Reputation: 183
Right now I have table in Mysql with 3 columns.
DocId Int
Match_DocId Int
Percentage Match Int
I am storing document id along with its near duplicate document id and percentage which indicate how closely two documents match.
So if one document has 100 near duplicates, we have 100 rows for that particular document.
Right now, this table has more than 1 billion records for total of 14 millions documents. I am expecting total documents to go upto 30 millions. That means my table which stores near duplicate information will have more than 5 billions rows, may be more than that. (Near duplicate data grows exponentially compare to total document set)
Here are few issues that I have:
Here are few queries that I run:
Check if particular document has any near duplicate. (this is relatively fast, but still slow)
Check for given set of documents, how many near duplicates are there in each percentage range (Percentage range is 86-90, 91-95 , 96-100)?
This query takes lot of time. Most of the time it fails. I am going group by on percentage column.
Can this be managed with any available NoSql solution?
I am skeptical for SQL query support for NoSql solutions as I need group by support while querying data.
Upvotes: 3
Views: 417
Reputation: 35905
You can try sharding with your current MySql solution, i.e. splitting your large database into smaller distinctive databases. The problem with that is you should only work with one shard at a time and this would be fast. If you plan to use queries across several shards then it would be painfully slow.
Apache Hadoop stack will be worth looking at. There are several systems that allow you to perform slightly different queries.
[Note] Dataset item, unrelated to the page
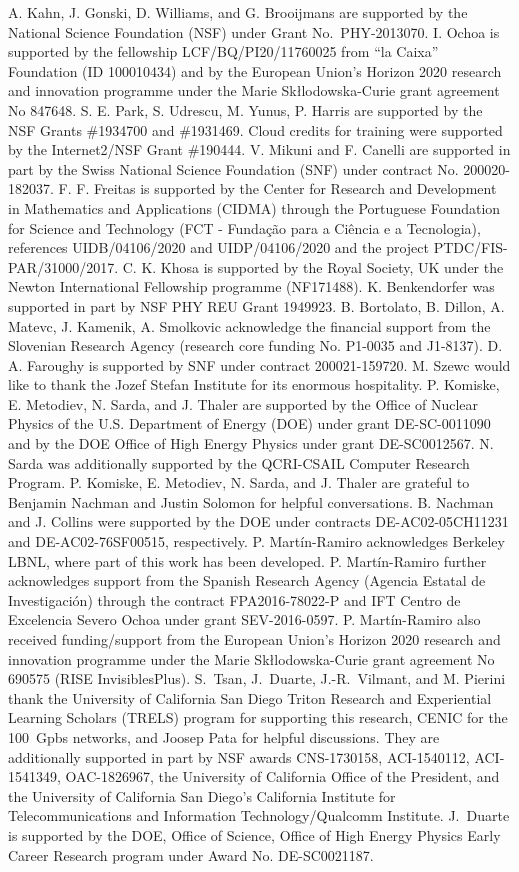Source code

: \documentclass[a4paper,11pt]{article}
\begin{document}
A. Kahn, J. Gonski, D. Williams, and G. Brooijmans are supported by the National Science Foundation (NSF) under Grant No.~PHY-2013070.  I. Ochoa is supported by the fellowship LCF/BQ/PI20/11760025 from ``la Caixa'' Foundation (ID 100010434) and by the European Union’s Horizon 2020 research and innovation programme under the Marie Sk\l{l}odowska-Curie grant agreement No 847648.  S. E. Park, S. Udrescu, M. Yunus, P. Harris are supported by the NSF Grants \#1934700 and \#1931469.   Cloud credits for training were supported by the Internet2/NSF Grant \#190444.  V. Mikuni and F. Canelli are supported in part by the Swiss National Science Foundation (SNF) under contract No. 200020-182037.  F. F. Freitas is supported by the Center for Research and Development in Mathematics and Applications (CIDMA) through the Portuguese Foundation for Science and Technology (FCT - Funda\c{c}\~{a}o para a Ciência e a Tecnologia), references UIDB/04106/2020 and UIDP/04106/2020 and the project PTDC/FIS-PAR/31000/2017. C. K. Khosa is supported by the Royal Society, UK under the Newton International Fellowship programme (NF171488).   K. Benkendorfer was supported in part by NSF PHY REU Grant 1949923.  B. Bortolato, B. Dillon, A. Matevc, J. Kamenik, A. Smolkovic acknowledge the financial support from the Slovenian Research Agency (research core funding No. P1-0035 and J1-8137).  D. A. Faroughy is supported by SNF under contract 200021-159720.  M. Szewc would like to thank the Jozef Stefan Institute for its enormous hospitality.  P. Komiske, E. Metodiev, N. Sarda, and J. Thaler are supported by the Office of Nuclear Physics of the U.S. Department of Energy (DOE) under grant DE-SC-0011090 and by the DOE Office of High Energy Physics under grant DE-SC0012567.  N. Sarda was additionally supported by the QCRI-CSAIL Computer Research Program.  P. Komiske, E. Metodiev, N. Sarda, and J. Thaler are grateful to Benjamin Nachman and Justin Solomon for helpful conversations.  B. Nachman and J. Collins were supported by the DOE under contracts DE-AC02-05CH11231 and DE-AC02-76SF00515, respectively. P. Mart\'in-Ramiro acknowledges Berkeley LBNL, where part of this work has been developed. P. Mart\'in-Ramiro further acknowledges support from the Spanish Research Agency (Agencia Estatal de Investigaci\'on) through the contract FPA2016-78022-P and IFT Centro de Excelencia Severo Ochoa under grant SEV-2016-0597.  P. Mart\'in-Ramiro also received funding/support from the European Union’s Horizon 2020 research and innovation programme under the Marie Sk\l{l}odowska-Curie grant agreement No 690575 (RISE InvisiblesPlus).  S.~Tsan, J.~Duarte, J.-R.~Vilmant, and M. Pierini thank the University of California San Diego Triton Research and Experiential Learning Scholars (TRELS) program for supporting this research, CENIC for the 100~Gpbs networks, and Joosep Pata for helpful discussions.  They are additionally supported in part by NSF awards CNS-1730158, ACI-1540112, ACI-1541349, OAC-1826967, the University of California Office of the President, and the University of California San Diego's California Institute for Telecommunications and Information Technology/Qualcomm Institute.  J.~Duarte is supported by the DOE, Office of Science, Office of High Energy Physics Early Career Research program under Award No. DE-SC0021187. 
\end{document}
A good point is that they all tend to interoperate well between each other.
Check if particular document has any near duplicate. (this is relatively fast, but still slow)
HBase can do this job for big table.
Check for given set of documents, how many near duplicates are there in each percentage range ? (Percentage range is 86-90, 91-95 , 96-100)
This should be a good fit for Map-Reduce
There are many other solutions, see this link for a list and brief description of other NoSql databases.
Upvotes: 2